If your application requires access to Kafka topics in a sequential
manner, you can configure Oracle SQL Access to Kafka in Streaming mode. This mode
enables a SQL query using an Oracle SQL access to Kafka temporary table to access
Kafka records sequentially in an application processing loop. With this use case,
the application declares that it is a streaming application by calling the PL/SQL
procedure DBMS_KAFKA.CREATE_STREAMING_APP
to initialize the state
for subsequent queries of Oracle SQL access to Kafka views. In addition to creating
views, this procedure also creates a global temporary table for each view. You also
have the option to use the INIT_OFFSET[_TS] procedure to set the starting point in
Kafka topic partitions for your application. When you set as starting point, the
initial query reads the Kafka data from the starting point. The application then can
perform the following steps, in a processing loop:
- Call
DBMS_KAFKA.CREATE_STREAMING_APP
to create the Oracle SQL access to Kafka streaming application. - (Optional) call
DBMS_KAFFA_INIT_OFFSET_TS
orDBMS_KAFKA_INIT_OFFSET
to set the first Kafka record that you want to be read. - LOOP until done:
- Call DBMS_KAFKA.LOAD_TEMP_TABLE to load the global temporary table with the next set of rows from Kafka
- SELECT from the OSAK global temporary table Process data retrieved
- If the processing was successful, call
DBMS_KAFKA.UPDATE_OFFSET
to update the last Kafka offsets read - Commit the offset tracking information using
COMMIT
.
- When finished, call DBMS_KAFKA.DROP_STREAMING_APP to drop the application.
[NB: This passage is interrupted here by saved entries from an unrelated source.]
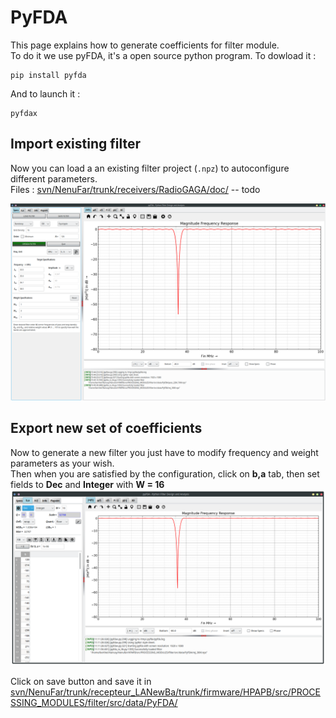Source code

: # PyFDA

This page explains how to generate coefficients for filter module.  
To do it we use pyFDA, it's a open source python program. To dowload it : 
``` console
pip install pyfda
```
And to launch it : 
``` console
pyfdax
```
## Import existing filter
Now you can load a an existing filter project (`.npz`) to autoconfigure different parameters.   
Files : [svn/NenuFar/trunk/receivers/RadioGAGA/doc/](https://svn.obs-nancay.fr/svn/NenuFar/trunk/receivers/RadioGAGA/doc/)  -- todo

![Figure 1 : Loading of rej_36M.npz](../figures/pyfda_npz.png)



## Export new set of coefficients
Now to generate a new filter you just have to modify frequency and weight parameters as your wish.  
Then when you are satisfied by the configuration, click on **b,a** tab, then set fields to **Dec** and **Integer** with **W = 16**
![Figure 2 : Exporting coefficients](../figures/pyfda_export.png)

Click on save button and save it in [svn/NenuFar/trunk/recepteur_LANewBa/trunk/firmware/HPAPB/src/PROCESSING_MODULES/filter/src/data/PyFDA/](https://svn.obs-nancay.fr/svn/NenuFar/trunk/recepteur_LANewBa/trunk/firmware/HPAPB/src/PROCESSING_MODULES/filter/src/data/PyFDA/)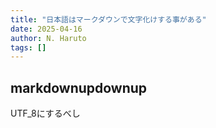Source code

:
 ```yaml
---
title: "日本語はマークダウンで文字化けする事がある"
date: 2025-04-16
author: N. Haruto
tags: []
---
```


## markdownupdownup
UTF_8にするべし
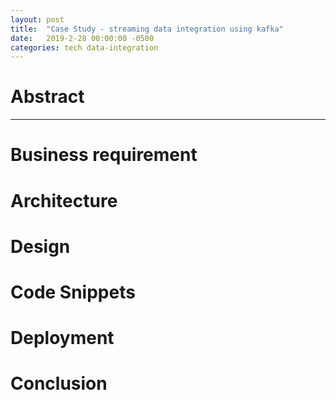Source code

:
 ```yaml
---
layout: post
title:  "Case Study - streaming data integration using kafka"
date:   2019-2-28 00:00:00 -0500
categories: tech data-integration
---
```

# Abstract

----------


# Business requirement

# Architecture

# Design

# Code Snippets

# Deployment

# Conclusion

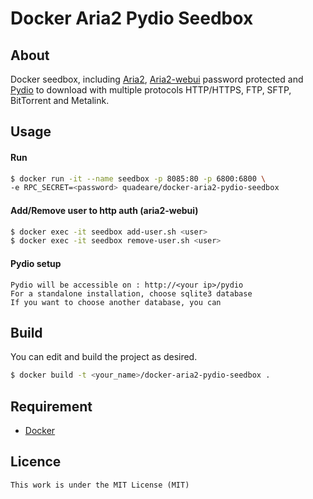 # Docker Aria2 Pydio Seedbox

## About
Docker seedbox, including [Aria2](https://aria2.github.io/), [Aria2-webui](https://github.com/ziahamza/webui-aria2) password protected and [Pydio](https://github.com/pydio/pydio-core) to download with multiple protocols HTTP/HTTPS, FTP, SFTP, BitTorrent and Metalink.

## Usage
#### Run
```sh
$ docker run -it --name seedbox -p 8085:80 -p 6800:6800 \
-e RPC_SECRET=<password> quadeare/docker-aria2-pydio-seedbox
```
#### Add/Remove user to http auth (aria2-webui)
```sh
$ docker exec -it seedbox add-user.sh <user>
$ docker exec -it seedbox remove-user.sh <user>
```

#### Pydio setup
```
Pydio will be accessible on : http://<your ip>/pydio
For a standalone installation, choose sqlite3 database
If you want to choose another database, you can
```
## Build
You can edit and build the project as desired.

```sh
$ docker build -t <your_name>/docker-aria2-pydio-seedbox .
```

## Requirement
* [Docker](https://www.docker.com/)

## Licence
```
This work is under the MIT License (MIT)
```
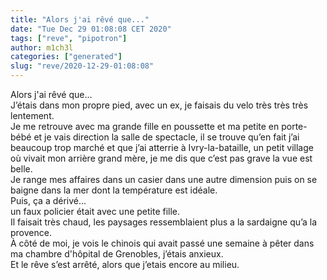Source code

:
 ```yaml
---
title: "Alors j'ai rêvé que..."
date: "Tue Dec 29 01:08:08 CET 2020"
tags: ["reve", "pipotron"]
author: m1ch3l
categories: ["generated"]
slug: "reve/2020-12-29-01:08:08"
---
```


Alors j'ai rêvé que...<br>
J’étais dans mon propre pied, avec un ex, je faisais du velo très très très lentement.<br>
Je me retrouve avec ma grande fille en poussette et ma petite en porte-bébé et je vais direction la salle de spectacle, il se trouve qu’en fait j’ai beaucoup trop marché et que j’ai atterrie à Ivry-la-bataille, un petit village où vivait mon arrière grand mère, je me dis que c’est pas grave la vue est belle.<br>
Je range mes affaires dans un casier dans une autre dimension puis on se baigne dans la mer dont la température est idéale.<br>
Puis, ça a dérivé...<br>
un faux policier était avec une petite fille.<br>
Il faisait très chaud, les paysages ressemblaient plus a la sardaigne qu’a la provence.<br>
À côté de moi, je vois le chinois qui avait passé une semaine à pêter dans ma chambre d'hôpital de Grenobles, j’étais anxieux.<br>
Et le rêve s’est arrêté, alors que j’etais encore au milieu.<br>
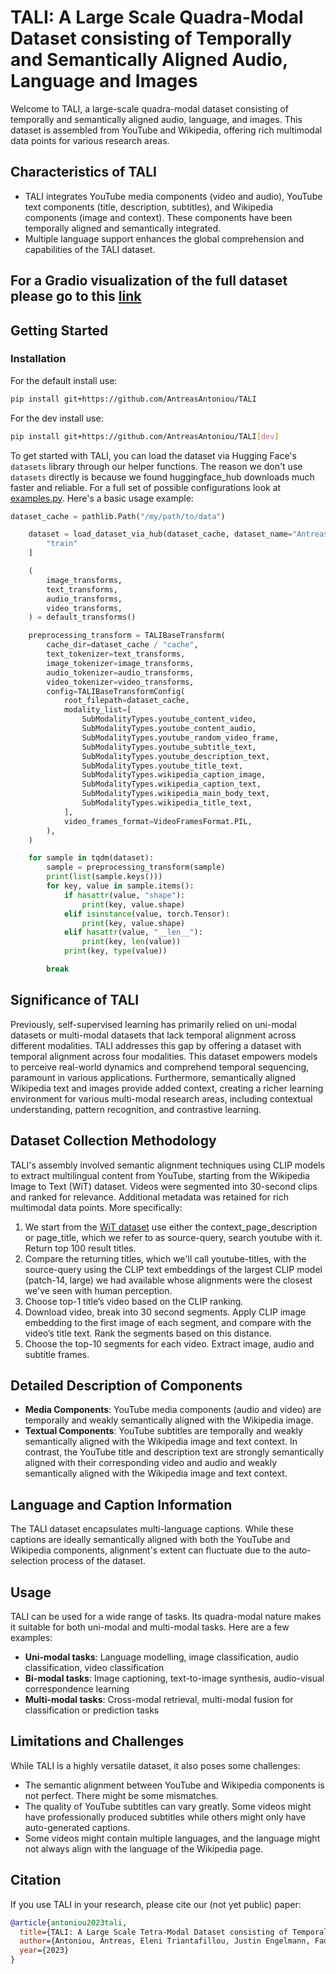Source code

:
# TALI: A Large Scale Quadra-Modal Dataset consisting of Temporally and Semantically Aligned Audio, Language and Images

Welcome to TALI, a large-scale quadra-modal dataset consisting of temporally and semantically aligned audio, language, and images. This dataset is assembled from YouTube and Wikipedia, offering rich multimodal data points for various research areas.

## Characteristics of TALI

- TALI integrates YouTube media components (video and audio), YouTube text components (title, description, subtitles), and Wikipedia components (image and context). These components have been temporally aligned and semantically integrated.
- Multiple language support enhances the global comprehension and capabilities of the TALI dataset.

## For a Gradio visualization of the full dataset please go to this [link](https://antreas.io/demos/tali)

## Getting Started

### Installation

For the default install use:

```bash
pip install git+https://github.com/AntreasAntoniou/TALI
```

For the dev install use:

```bash
pip install git+https://github.com/AntreasAntoniou/TALI[dev]
```


To get started with TALI, you can load the dataset via Hugging Face's `datasets` library through our helper functions. The reason we don't use `datasets` directly is because we found huggingface_hub downloads much faster and reliable. For a full set of possible configurations look at [examples.py](examples.py). Here's a basic usage example:

```python
dataset_cache = pathlib.Path("/my/path/to/data")

    dataset = load_dataset_via_hub(dataset_cache, dataset_name="Antreas/TALI")[
        "train"
    ]

    (
        image_transforms,
        text_transforms,
        audio_transforms,
        video_transforms,
    ) = default_transforms()

    preprocessing_transform = TALIBaseTransform(
        cache_dir=dataset_cache / "cache",
        text_tokenizer=text_transforms,
        image_tokenizer=image_transforms,
        audio_tokenizer=audio_transforms,
        video_tokenizer=video_transforms,
        config=TALIBaseTransformConfig(
            root_filepath=dataset_cache,
            modality_list=[
                SubModalityTypes.youtube_content_video,
                SubModalityTypes.youtube_content_audio,
                SubModalityTypes.youtube_random_video_frame,
                SubModalityTypes.youtube_subtitle_text,
                SubModalityTypes.youtube_description_text,
                SubModalityTypes.youtube_title_text,
                SubModalityTypes.wikipedia_caption_image,
                SubModalityTypes.wikipedia_caption_text,
                SubModalityTypes.wikipedia_main_body_text,
                SubModalityTypes.wikipedia_title_text,
            ],
            video_frames_format=VideoFramesFormat.PIL,
        ),
    )

    for sample in tqdm(dataset):
        sample = preprocessing_transform(sample)
        print(list(sample.keys()))
        for key, value in sample.items():
            if hasattr(value, "shape"):
                print(key, value.shape)
            elif isinstance(value, torch.Tensor):
                print(key, value.shape)
            elif hasattr(value, "__len__"):
                print(key, len(value))
            print(key, type(value))

        break
```

## Significance of TALI

Previously, self-supervised learning has primarily relied on uni-modal datasets or multi-modal datasets that lack temporal alignment across different modalities. TALI addresses this gap by offering a dataset with temporal alignment across four modalities. This dataset empowers models to perceive real-world dynamics and comprehend temporal sequencing, paramount in various applications. Furthermore, semantically aligned Wikipedia text and images provide added context, creating a richer learning environment for various multi-modal research areas, including contextual understanding, pattern recognition, and contrastive learning.

## Dataset Collection Methodology

TALI's assembly involved semantic alignment techniques using CLIP models to extract multilingual content from YouTube, starting from the Wikipedia Image to Text (WiT) dataset. Videos were segmented into 30-second clips and ranked for relevance. Additional metadata was retained for rich multimodal data points. More specifically:

1. We start from the [WiT dataset](https://huggingface.co/datasets/wikimedia/wit_base) use either the context_page_description or page_title, which we refer to as source-query, search youtube with it. Return top 100 result titles.
2. Compare the returning titles, which we'll call youtube-titles, with the source-query using the CLIP text embeddings of the largest CLIP model (patch-14, large) we had available whose alignments were the closest we've seen with human perception.
3. Choose top-1 title’s video based on the CLIP ranking.
4. Download video, break into 30 second segments. Apply CLIP image embedding to the first image of each segment, and compare with the video’s title text. Rank the segments based on this distance.
5. Choose the top-10 segments for each video. Extract image, audio and subtitle frames.

## Detailed Description of Components

- **Media Components**: YouTube media components (audio and video) are temporally and weakly semantically aligned with the Wikipedia image.
- **Textual Components**: YouTube subtitles are temporally and weakly semantically aligned with the Wikipedia image and text context. In contrast, the YouTube title and description text are strongly semantically aligned with their corresponding video and audio and weakly semantically aligned with the Wikipedia image and text context.

## Language and Caption Information

The TALI dataset encapsulates multi-language captions. While these captions are ideally semantically aligned with both the YouTube and Wikipedia components, alignment's extent can fluctuate due to the auto-selection process of the dataset.

## Usage

TALI can be used for a wide range of tasks. Its quadra-modal nature makes it suitable for both uni-modal and multi-modal tasks. Here are a few examples:

- **Uni-modal tasks**: Language modelling, image classification, audio classification, video classification
- **Bi-modal tasks**: Image captioning, text-to-image synthesis, audio-visual correspondence learning
- **Multi-modal tasks**: Cross-modal retrieval, multi-modal fusion for classification or prediction tasks

## Limitations and Challenges

While TALI is a highly versatile dataset, it also poses some challenges:

- The semantic alignment between YouTube and Wikipedia components is not perfect. There might be some mismatches.
- The quality of YouTube subtitles can vary greatly. Some videos might have professionally produced subtitles while others might only have auto-generated captions.
- Some videos might contain multiple languages, and the language might not always align with the language of the Wikipedia page.

## Citation

If you use TALI in your research, please cite our (not yet public) paper:

```bibtex
@article{antoniou2023tali,
  title={TALI: A Large Scale Tetra-Modal Dataset consisting of Temporally and Semantically Aligned Audio, Language and Images},
  author={Antoniou, Antreas, Eleni Triantafillou, Justin Engelmann, Fady Rezk, Hugo Larochelle, Jeff Pan, Yi Liu, and Amos Storkey},
  year={2023}
}
```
The PL/SQL procedure DBMS_KAFKA.UPDATE_OFFSET
transparently advances
Kafka partition offsets of the Kafka group ID for all of the partitions that are
identified with the Oracle SQL access to Kafka view, so that for every call to
DBMS_KAFKA.LOAD_TEMP_TABLE
, a new set of unread Kafka records
is retrieved and processed
Note that UPDATE_OFFSET
initiates an Oracle transaction if a
transaction is not already started, and records the last offsets in metadata tables.
Because of this, to ensure that the transaction does not lose its session
information you should
configure your application to commit the transaction after every call to
UPDATE_OFFSET
. After you commit the transaction, because Oracle
SQL access to Kafka manages offsets within an Oracle transaction, no records are
lost or reread. If the transaction fails to complete, then offsets are not advanced.
When the application resumes data reads, it can then restart the data reads of the
Kafka data from where it stopped its previous reads.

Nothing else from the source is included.